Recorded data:
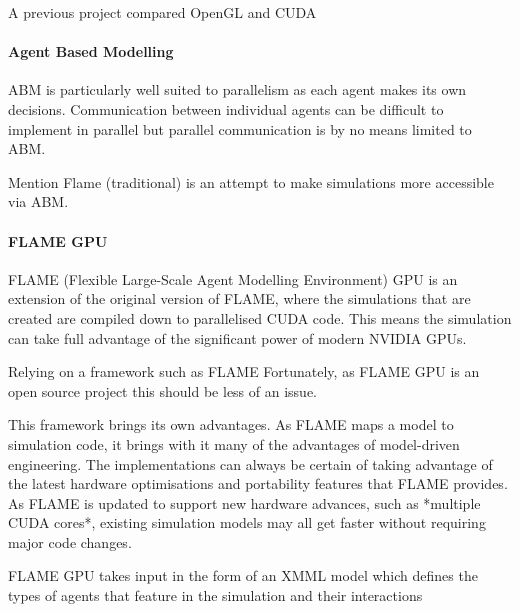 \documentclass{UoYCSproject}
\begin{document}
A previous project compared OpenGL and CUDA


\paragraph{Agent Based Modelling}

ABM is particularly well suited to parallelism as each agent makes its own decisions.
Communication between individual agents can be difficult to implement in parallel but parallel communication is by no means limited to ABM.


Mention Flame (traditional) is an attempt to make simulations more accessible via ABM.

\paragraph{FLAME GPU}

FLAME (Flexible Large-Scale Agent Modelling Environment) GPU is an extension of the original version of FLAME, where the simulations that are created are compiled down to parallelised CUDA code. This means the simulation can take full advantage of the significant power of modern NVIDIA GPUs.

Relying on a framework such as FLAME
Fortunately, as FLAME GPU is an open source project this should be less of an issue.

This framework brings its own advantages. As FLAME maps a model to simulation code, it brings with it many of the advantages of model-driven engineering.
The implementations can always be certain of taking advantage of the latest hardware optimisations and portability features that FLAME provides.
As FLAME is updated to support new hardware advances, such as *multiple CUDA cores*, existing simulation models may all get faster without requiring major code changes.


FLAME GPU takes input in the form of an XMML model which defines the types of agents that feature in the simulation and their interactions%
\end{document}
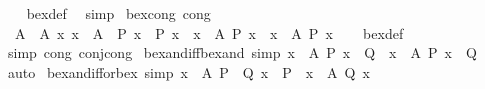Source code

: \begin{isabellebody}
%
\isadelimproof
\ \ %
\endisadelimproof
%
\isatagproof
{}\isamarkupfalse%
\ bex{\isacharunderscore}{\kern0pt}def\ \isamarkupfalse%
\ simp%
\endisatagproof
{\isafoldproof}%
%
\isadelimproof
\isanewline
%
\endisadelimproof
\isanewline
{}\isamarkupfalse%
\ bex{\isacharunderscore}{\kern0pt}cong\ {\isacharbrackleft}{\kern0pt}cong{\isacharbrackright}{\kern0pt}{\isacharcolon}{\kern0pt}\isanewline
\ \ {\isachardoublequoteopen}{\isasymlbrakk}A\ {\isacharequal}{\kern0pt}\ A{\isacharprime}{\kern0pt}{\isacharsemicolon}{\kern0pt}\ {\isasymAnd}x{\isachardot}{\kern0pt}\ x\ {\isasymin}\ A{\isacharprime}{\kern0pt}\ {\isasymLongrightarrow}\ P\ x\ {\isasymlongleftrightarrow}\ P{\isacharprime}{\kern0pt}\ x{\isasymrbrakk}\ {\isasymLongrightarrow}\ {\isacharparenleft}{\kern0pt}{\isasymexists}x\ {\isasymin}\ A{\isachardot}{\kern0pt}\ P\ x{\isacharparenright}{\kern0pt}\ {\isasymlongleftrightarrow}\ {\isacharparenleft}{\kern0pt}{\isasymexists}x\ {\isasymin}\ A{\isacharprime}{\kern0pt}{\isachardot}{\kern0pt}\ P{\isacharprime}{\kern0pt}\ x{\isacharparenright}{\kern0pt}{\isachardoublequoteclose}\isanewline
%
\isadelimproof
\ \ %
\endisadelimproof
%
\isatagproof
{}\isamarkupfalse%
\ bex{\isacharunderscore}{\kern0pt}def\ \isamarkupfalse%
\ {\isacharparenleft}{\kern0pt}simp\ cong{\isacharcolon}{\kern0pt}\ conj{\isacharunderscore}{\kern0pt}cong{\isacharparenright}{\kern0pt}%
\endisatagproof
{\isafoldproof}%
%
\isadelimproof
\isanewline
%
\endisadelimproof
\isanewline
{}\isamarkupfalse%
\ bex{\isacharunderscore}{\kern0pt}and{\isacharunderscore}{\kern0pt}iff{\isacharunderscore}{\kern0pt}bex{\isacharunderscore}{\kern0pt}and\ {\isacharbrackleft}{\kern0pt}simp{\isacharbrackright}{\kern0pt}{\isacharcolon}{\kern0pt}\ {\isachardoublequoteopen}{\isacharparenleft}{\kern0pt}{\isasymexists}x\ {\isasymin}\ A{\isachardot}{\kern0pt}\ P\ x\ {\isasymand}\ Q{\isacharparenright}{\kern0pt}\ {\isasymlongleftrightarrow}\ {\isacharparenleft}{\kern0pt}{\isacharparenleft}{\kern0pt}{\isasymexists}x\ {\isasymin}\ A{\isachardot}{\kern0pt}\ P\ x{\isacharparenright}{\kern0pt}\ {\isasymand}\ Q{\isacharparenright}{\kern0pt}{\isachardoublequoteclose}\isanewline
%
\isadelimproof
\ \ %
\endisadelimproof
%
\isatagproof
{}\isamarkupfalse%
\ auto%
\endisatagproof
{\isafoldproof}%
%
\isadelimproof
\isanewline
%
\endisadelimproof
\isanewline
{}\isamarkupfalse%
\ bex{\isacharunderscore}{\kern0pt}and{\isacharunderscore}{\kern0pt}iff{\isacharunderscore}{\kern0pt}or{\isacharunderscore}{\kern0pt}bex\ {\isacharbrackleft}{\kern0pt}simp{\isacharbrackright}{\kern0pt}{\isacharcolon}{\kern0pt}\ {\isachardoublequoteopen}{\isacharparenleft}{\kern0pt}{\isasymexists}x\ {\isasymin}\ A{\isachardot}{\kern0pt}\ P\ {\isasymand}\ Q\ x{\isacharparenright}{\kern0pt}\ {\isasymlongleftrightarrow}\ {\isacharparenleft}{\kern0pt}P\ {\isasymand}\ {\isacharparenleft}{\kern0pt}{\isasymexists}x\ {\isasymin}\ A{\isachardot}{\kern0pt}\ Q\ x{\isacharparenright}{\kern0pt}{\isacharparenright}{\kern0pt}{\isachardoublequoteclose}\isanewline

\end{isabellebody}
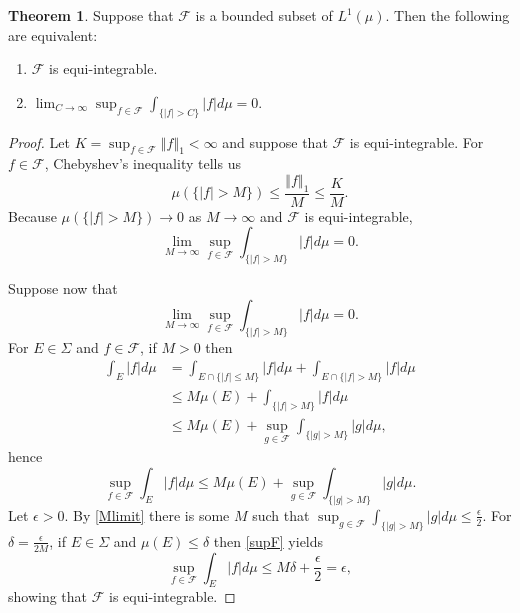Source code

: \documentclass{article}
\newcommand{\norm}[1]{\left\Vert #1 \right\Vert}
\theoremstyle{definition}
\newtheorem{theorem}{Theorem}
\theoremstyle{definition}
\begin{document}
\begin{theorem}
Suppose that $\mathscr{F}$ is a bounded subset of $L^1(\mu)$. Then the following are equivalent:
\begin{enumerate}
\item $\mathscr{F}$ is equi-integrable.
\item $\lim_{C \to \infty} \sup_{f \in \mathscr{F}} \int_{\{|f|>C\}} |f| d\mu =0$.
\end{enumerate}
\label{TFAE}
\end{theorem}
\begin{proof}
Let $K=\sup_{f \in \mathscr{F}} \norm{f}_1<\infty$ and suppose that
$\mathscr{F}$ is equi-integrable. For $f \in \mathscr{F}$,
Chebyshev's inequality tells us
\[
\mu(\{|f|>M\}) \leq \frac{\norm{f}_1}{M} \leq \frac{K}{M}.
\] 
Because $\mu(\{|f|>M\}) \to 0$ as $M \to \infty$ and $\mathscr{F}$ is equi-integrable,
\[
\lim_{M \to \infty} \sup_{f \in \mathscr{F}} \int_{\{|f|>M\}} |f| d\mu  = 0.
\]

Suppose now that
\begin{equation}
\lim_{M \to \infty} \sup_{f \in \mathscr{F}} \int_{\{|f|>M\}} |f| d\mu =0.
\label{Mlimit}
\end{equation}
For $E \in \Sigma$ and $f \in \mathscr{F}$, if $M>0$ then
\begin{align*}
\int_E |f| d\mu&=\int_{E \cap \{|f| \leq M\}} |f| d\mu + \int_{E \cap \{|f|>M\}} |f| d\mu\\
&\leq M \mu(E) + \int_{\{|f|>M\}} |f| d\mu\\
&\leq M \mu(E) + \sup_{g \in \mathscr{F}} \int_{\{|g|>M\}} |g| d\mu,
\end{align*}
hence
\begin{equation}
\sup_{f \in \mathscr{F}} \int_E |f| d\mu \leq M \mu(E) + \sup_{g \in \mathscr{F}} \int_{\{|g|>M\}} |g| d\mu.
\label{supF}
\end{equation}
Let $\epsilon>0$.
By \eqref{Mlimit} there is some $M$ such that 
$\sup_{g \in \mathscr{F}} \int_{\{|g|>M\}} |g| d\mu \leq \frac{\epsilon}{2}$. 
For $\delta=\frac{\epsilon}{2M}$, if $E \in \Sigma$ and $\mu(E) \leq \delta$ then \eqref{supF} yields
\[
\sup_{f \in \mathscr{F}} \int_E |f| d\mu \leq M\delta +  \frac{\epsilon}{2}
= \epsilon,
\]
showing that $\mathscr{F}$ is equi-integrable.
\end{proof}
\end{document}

§ **WORK REQUIRED**
Only the line containing "Chebyshev's inequality tells us" and the lines after it, through the end of the data, should be copied, exactly as they are.

§ **OUTPUT FOR THIS EXERCISE**
Chebyshev's inequality tells us
\[
\mu(\{|f|>M\}) \leq \frac{\norm{f}_1}{M} \leq \frac{K}{M}.
\] 
Because $\mu(\{|f|>M\}) \to 0$ as $M \to \infty$ and $\mathscr{F}$ is equi-integrable,
\[
\lim_{M \to \infty} \sup_{f \in \mathscr{F}} \int_{\{|f|>M\}} |f| d\mu  = 0.
\]

Suppose now that
\begin{equation}
\lim_{M \to \infty} \sup_{f \in \mathscr{F}} \int_{\{|f|>M\}} |f| d\mu =0.
\label{Mlimit}
\end{equation}
For $E \in \Sigma$ and $f \in \mathscr{F}$, if $M>0$ then
\begin{align*}
\int_E |f| d\mu&=\int_{E \cap \{|f| \leq M\}} |f| d\mu + \int_{E \cap \{|f|>M\}} |f| d\mu\\
&\leq M \mu(E) + \int_{\{|f|>M\}} |f| d\mu\\
&\leq M \mu(E) + \sup_{g \in \mathscr{F}} \int_{\{|g|>M\}} |g| d\mu,
\end{align*}
hence
\begin{equation}
\sup_{f \in \mathscr{F}} \int_E |f| d\mu \leq M \mu(E) + \sup_{g \in \mathscr{F}} \int_{\{|g|>M\}} |g| d\mu.
\label{supF}
\end{equation}
Let $\epsilon>0$.
By \eqref{Mlimit} there is some $M$ such that 
$\sup_{g \in \mathscr{F}} \int_{\{|g|>M\}} |g| d\mu \leq \frac{\epsilon}{2}$. 
For $\delta=\frac{\epsilon}{2M}$, if $E \in \Sigma$ and $\mu(E) \leq \delta$ then \eqref{supF} yields
\[
\sup_{f \in \mathscr{F}} \int_E |f| d\mu \leq M\delta +  \frac{\epsilon}{2}
= \epsilon,
\]
showing that $\mathscr{F}$ is equi-integrable.
\end{proof}
\end{document}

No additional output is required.